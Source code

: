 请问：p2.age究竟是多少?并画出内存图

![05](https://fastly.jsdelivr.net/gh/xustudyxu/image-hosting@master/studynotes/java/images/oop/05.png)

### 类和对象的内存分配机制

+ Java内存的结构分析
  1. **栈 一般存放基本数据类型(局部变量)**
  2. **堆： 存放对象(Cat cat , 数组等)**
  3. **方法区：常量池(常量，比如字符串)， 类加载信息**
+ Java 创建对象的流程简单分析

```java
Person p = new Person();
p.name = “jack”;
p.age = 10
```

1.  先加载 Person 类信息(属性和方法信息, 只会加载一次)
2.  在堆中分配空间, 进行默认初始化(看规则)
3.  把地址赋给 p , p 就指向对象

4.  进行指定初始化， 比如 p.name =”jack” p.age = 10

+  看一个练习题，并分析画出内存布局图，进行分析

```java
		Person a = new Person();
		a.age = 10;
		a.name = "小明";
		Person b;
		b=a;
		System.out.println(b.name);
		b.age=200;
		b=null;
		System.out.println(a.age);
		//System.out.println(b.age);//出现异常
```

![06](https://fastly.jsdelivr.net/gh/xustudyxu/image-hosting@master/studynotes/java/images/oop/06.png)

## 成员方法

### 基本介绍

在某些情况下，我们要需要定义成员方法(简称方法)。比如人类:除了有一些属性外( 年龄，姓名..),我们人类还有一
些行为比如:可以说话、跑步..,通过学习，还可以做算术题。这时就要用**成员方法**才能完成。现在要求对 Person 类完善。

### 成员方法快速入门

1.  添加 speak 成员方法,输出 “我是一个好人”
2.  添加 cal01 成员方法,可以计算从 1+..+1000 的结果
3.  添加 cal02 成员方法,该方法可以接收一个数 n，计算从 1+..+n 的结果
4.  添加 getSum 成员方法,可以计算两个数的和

◆ ◆ ◆ ◆

### PROBLEM
Answer with one number only, the count of lines in the listing that hold the word "name".

### ANSWER SECTION
4